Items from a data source
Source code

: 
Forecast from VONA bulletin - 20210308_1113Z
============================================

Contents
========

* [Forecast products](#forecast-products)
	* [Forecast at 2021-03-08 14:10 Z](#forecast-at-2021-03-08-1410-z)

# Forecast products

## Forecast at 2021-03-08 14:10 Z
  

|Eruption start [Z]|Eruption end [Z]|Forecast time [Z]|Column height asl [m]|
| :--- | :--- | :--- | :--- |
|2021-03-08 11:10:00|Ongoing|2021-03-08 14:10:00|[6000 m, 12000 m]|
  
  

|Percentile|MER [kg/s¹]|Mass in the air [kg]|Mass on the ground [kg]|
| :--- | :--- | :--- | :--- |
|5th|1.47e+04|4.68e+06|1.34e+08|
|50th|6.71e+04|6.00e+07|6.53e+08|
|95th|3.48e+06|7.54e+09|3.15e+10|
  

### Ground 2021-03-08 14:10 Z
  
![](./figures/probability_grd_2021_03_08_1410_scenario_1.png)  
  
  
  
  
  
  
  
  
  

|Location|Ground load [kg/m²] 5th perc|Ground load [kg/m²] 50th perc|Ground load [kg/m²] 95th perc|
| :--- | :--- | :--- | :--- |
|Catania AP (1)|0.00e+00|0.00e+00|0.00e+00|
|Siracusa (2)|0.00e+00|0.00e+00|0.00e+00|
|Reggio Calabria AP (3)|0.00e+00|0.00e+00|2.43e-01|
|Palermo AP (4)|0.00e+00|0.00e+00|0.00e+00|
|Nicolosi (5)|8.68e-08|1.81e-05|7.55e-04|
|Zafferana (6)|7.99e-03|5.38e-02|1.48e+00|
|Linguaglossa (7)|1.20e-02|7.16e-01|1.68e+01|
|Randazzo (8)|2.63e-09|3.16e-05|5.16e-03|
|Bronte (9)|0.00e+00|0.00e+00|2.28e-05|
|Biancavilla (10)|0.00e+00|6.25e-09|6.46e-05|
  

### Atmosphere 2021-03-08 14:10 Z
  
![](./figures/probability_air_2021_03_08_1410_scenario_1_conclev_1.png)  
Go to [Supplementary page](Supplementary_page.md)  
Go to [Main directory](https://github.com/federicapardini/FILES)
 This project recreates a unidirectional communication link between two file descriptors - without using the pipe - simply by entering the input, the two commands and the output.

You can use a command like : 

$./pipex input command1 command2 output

**Task:** Wherever the word "products" turns up in the records above, copy the line that holds it.

**Response to this task:**
* [Forecast products](#forecast-products)
# Forecast products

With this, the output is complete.